[Data for this exercise]:
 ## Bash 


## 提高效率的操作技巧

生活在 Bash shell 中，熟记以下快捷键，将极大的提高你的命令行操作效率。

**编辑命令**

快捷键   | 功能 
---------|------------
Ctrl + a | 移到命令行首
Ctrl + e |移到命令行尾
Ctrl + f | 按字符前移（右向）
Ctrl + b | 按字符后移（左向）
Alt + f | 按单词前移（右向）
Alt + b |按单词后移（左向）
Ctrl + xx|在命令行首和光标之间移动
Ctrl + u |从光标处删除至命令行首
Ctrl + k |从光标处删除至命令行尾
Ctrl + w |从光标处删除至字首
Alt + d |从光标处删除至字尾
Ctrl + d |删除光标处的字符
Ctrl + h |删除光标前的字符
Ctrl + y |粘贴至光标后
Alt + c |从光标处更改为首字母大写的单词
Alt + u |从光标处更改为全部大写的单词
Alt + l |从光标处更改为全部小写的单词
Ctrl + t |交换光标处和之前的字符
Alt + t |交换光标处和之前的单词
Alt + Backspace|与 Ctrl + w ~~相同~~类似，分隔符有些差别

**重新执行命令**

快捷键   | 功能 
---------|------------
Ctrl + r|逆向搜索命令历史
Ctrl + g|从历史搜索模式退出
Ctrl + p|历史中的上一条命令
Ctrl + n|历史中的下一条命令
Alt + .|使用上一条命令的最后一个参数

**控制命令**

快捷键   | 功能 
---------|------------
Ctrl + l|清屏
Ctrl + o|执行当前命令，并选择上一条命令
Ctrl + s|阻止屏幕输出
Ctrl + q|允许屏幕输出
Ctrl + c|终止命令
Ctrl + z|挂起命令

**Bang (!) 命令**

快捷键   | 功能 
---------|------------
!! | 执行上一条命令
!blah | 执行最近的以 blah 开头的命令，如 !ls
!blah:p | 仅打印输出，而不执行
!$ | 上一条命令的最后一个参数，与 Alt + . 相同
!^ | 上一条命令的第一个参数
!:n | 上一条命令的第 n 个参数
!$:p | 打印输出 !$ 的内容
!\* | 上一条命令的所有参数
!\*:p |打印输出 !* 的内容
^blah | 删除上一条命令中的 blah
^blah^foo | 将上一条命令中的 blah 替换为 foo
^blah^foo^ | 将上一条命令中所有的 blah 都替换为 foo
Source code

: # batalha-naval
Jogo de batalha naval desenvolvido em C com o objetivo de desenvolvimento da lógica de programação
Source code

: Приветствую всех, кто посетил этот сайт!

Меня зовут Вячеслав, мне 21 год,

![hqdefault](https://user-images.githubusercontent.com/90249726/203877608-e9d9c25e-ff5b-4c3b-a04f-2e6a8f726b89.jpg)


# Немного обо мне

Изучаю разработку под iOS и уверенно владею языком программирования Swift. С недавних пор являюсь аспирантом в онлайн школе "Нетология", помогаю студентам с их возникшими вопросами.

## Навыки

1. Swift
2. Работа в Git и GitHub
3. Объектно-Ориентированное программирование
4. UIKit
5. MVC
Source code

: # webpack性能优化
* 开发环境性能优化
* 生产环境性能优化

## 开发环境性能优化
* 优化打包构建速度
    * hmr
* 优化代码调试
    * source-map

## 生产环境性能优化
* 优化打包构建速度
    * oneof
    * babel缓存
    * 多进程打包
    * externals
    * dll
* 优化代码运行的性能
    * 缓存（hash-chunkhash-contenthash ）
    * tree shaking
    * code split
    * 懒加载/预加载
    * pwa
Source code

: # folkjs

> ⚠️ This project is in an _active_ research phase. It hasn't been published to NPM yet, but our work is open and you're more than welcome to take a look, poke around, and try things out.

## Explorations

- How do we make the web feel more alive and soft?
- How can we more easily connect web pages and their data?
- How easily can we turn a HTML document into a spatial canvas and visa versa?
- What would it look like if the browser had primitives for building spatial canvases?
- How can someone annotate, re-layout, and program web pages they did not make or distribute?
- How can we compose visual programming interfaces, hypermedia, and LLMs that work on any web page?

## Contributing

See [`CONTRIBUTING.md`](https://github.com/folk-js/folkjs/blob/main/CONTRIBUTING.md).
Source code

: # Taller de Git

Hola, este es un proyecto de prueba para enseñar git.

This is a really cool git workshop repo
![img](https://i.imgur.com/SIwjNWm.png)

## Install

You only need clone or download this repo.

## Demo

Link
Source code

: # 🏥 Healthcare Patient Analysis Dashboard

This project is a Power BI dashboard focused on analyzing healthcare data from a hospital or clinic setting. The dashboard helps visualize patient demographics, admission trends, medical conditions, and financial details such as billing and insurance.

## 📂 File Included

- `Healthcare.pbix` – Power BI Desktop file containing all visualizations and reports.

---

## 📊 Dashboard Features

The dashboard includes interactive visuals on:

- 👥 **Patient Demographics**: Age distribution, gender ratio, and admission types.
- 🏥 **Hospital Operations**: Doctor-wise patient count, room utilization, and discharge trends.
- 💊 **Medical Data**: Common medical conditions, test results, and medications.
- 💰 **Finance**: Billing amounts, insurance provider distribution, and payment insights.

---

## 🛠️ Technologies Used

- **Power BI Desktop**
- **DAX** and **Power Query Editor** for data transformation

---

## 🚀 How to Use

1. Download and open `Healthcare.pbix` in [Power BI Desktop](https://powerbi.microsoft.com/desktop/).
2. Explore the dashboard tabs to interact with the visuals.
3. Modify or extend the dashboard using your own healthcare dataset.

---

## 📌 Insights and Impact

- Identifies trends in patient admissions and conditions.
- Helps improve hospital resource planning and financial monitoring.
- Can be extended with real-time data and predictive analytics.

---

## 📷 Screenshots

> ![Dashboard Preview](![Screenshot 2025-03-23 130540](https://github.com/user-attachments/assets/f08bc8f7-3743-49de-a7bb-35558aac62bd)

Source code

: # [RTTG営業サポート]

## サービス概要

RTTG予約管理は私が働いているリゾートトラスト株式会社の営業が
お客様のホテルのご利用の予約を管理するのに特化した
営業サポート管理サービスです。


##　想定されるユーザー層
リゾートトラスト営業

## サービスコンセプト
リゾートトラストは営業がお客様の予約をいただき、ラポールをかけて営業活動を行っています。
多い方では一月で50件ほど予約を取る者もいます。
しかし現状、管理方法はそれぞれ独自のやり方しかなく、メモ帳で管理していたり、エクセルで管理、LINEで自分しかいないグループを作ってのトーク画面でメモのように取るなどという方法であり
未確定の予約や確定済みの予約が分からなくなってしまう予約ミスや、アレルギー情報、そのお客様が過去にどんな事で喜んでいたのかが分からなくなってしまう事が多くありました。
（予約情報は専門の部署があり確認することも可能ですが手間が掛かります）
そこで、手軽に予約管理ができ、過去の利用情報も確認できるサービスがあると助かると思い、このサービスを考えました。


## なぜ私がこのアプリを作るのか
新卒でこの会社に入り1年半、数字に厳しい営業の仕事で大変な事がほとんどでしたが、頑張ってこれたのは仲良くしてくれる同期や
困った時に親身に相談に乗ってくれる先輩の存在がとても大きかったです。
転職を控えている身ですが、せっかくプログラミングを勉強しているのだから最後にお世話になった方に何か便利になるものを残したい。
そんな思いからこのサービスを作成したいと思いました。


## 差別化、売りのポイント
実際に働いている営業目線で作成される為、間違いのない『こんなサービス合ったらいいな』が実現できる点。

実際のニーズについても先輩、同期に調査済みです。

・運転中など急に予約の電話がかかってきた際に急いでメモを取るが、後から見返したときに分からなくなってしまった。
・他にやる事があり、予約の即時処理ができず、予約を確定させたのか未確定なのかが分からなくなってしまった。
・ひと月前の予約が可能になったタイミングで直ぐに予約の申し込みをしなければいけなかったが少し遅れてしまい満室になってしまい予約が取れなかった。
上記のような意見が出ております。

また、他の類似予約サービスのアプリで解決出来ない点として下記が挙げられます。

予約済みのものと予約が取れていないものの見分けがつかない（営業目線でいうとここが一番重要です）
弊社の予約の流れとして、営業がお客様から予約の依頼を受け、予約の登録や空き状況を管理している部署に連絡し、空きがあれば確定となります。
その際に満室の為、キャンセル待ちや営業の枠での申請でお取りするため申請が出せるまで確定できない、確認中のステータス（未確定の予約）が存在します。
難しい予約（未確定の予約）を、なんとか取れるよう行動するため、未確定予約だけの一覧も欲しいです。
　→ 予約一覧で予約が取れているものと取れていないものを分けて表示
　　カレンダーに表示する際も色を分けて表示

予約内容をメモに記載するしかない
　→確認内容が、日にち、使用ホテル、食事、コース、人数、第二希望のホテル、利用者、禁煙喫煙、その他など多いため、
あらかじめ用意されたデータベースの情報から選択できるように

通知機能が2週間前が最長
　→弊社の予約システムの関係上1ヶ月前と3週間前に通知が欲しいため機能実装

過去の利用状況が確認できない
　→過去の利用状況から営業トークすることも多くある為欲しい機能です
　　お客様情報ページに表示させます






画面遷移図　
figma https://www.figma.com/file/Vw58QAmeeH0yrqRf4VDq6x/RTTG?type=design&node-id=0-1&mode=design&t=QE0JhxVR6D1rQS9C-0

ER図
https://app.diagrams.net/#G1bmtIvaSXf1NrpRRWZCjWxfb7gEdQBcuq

[Exercise]: Everything above from the line with "- Identifies trends" to the line with "しかし現状、管理方法はそれぞ", both included, must be repeated exactly, and nothing outside that range.

[Response for this exercise]:
- Identifies trends in patient admissions and conditions.
- Helps improve hospital resource planning and financial monitoring.
- Can be extended with real-time data and predictive analytics.

---

## 📷 Screenshots

> ![Dashboard Preview](![Screenshot 2025-03-23 130540](https://github.com/user-attachments/assets/f08bc8f7-3743-49de-a7bb-35558aac62bd)

Source code

: # [RTTG営業サポート]

## サービス概要

RTTG予約管理は私が働いているリゾートトラスト株式会社の営業が
お客様のホテルのご利用の予約を管理するのに特化した
営業サポート管理サービスです。


##　想定されるユーザー層
リゾートトラスト営業

## サービスコンセプト
リゾートトラストは営業がお客様の予約をいただき、ラポールをかけて営業活動を行っています。
多い方では一月で50件ほど予約を取る者もいます。
しかし現状、管理方法はそれぞれ独自のやり方しかなく、メモ帳で管理していたり、エクセルで管理、LINEで自分しかいないグループを作ってのトーク画面でメモのように取るなどという方法であり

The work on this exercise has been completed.